Sajid Mir, this other handler, is also identified because if you remember in the Mumbai attacks, there are these very chilling phone conversations where you actually - Indian intelligence intercepts the phone calls between the handlers and the terrorists. So you can actually hear in real time the directions being given to them.

GROSS: In fact you have a recording of that phone call in your documentary because the phone call was intercepted by Indian intelligence. And we might as well pause here and listen to that recording, though I should say it's not the best sound quality, it's a little hard to make out what's being said. So I'm going to ask you before we hear it to walk us through what's being said, and some of it is in Urdu, so you'd better translate that part for us.

ROTELLA: First you'll hear Sajid Mir talking to this woman, Norma(ph), this hostage. She's actually a Mexican who is staying at the chabad(ph) house, and he's using her because he wants her to help negotiate with the Israeli and Indian authorities because one of his attackers has been wounded and captured. He's trying to get him back.

So he's trying to convince, you know, calm her down and use her to negotiate. The next conversation, which is some hours later, he's realized that it's not going to work, and he basically and brutally tells his gunman on the other end of the line, okay, you know, get rid of this woman, kill her, and you hear them shoot her and another hostage.
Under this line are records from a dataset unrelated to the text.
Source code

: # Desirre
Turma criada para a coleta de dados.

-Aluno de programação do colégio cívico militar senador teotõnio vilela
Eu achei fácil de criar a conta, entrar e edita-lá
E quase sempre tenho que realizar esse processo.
GROSS: And that last part that you're describing is in Urdu, so...

ROTELLA: It's in Urdu, yeah.

GROSS: But it still sounds pretty chilling. So even if you can't understand the words. So here's that phone call.

(SOUNDBITE OF TELEPHONE CONVERSATION)

SAJID MIR: I'm asking your name.

NORMA: My name is Norma.

MIR: Listen, Norma. We are all listening. Don't do anything wrong, okay? Don't argue (unintelligible).

ROTELLA: It was Sajid Mir directing the siege from Karachi.

MIR: All we want is to (unintelligible), and let's negotiate.

ROTELLA: He wanted to bargain for his wounded attacker. He reassured Norma.

NORMA: What is it that you want to negotiate?

MIR: Just sit back and relax and don't worry. Maybe you're going to, you know, celebrate your Sabbath with your family.

ROTELLA: The prisoner swap didn't happen. Then another call from Sajid Mir.

MIR: (Foreign language spoken)

ROTELLA: This time he's speaking in Urdu.

MIR: (Foreign language spoken)

(SOUNDBITE OF GUNSHOT)

GROSS: And that's Sebastian Rotella, reporting on the story for a "Frontline" documentary that airs tomorrow night on public television, and it's called "A Perfect Terrorist." So is that a tape that you got, or was it already out there?

ROTELLA: That's a tape that was already out there. Here's what we got, and here's one of the things that I worked the hardest on in investigating this story, which was, you know, these broadcasts of these conversations had been out there for a while.

What I heard early on was that the guy on the line, the guy, one of the masterminds of Mumbai, was Sajid Mir. Sajid Mir was somebody I already knew about because I'd been covering cases going back into the decade that he'd been popping up in American, French, British and Australian cases.

And it was amazing to me that it could be him, but as I did more and more digging, it turned out to be true. The reason it was amazing to me was because the French in particular, a very sort of hard-charging investigative magistrate had connected him to this network of Lashkar operatives who had been involved in procurement of weapons in the U.S. and in a bomb plot in Australia and had actually charged him and convicted him in absentia in France and issued an Interpol warrant for him in the middle of the decade and in 2007 convicted him.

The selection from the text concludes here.